▶ [Exercise goal]
Would you reproduce, word for word, only the lines running from the top of the data through the line containing "Author: Paul Lieberman", and none of the pictures?
*** Block opens ***
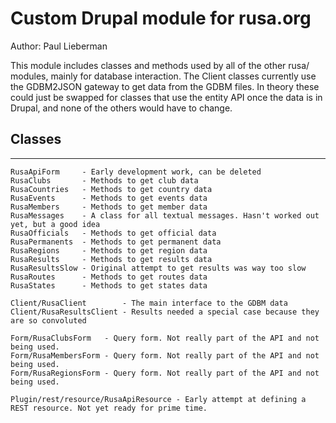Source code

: # Custom Drupal module for rusa.org
Author: Paul Lieberman

This module includes classes and methods used by all of the other rusa/ modules, mainly for database interaction. The Client classes currently use the GDBM2JSON gateway to get data from the GDBM files. In theory these could just be swapped for classes that use the entity API once the data is in Drupal, and none of the others would have to change.

## Classes
--------------------

```
RusaApiForm     - Early development work, can be deleted
RusaClubs       - Methods to get club data 
RusaCountries   - Methods to get country data
RusaEvents      - Methods to get events data
RusaMembers     - Methods to get member data
RusaMessages    - A class for all textual messages. Hasn't worked out yet, but a good idea
RusaOfficials   - Methods to get official data
RusaPermanents  - Methods to get permanent data
RusaRegions     - Methods to get region data
RusaResults     - Methods to get results data
RusaResultsSlow - Original attempt to get results was way too slow
RusaRoutes      - Methods to get routes data
RusaStates      - Methods to get states data

Client/RusaClient        - The main interface to the GDBM data
Client/RusaResultsClient - Results needed a special case because they are so convoluted

Form/RusaClubsForm   - Query form. Not really part of the API and not being used.
Form/RusaMembersForm - Query form. Not really part of the API and not being used.
Form/RusaRegionsForm - Query form. Not really part of the API and not being used.

Plugin/rest/resource/RusaApiResource - Early attempt at defining a REST resource. Not yet ready for prime time.
```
*** Block closes ***
▶ [Response below]
Source code

: # Custom Drupal module for rusa.org
Author: Paul Lieberman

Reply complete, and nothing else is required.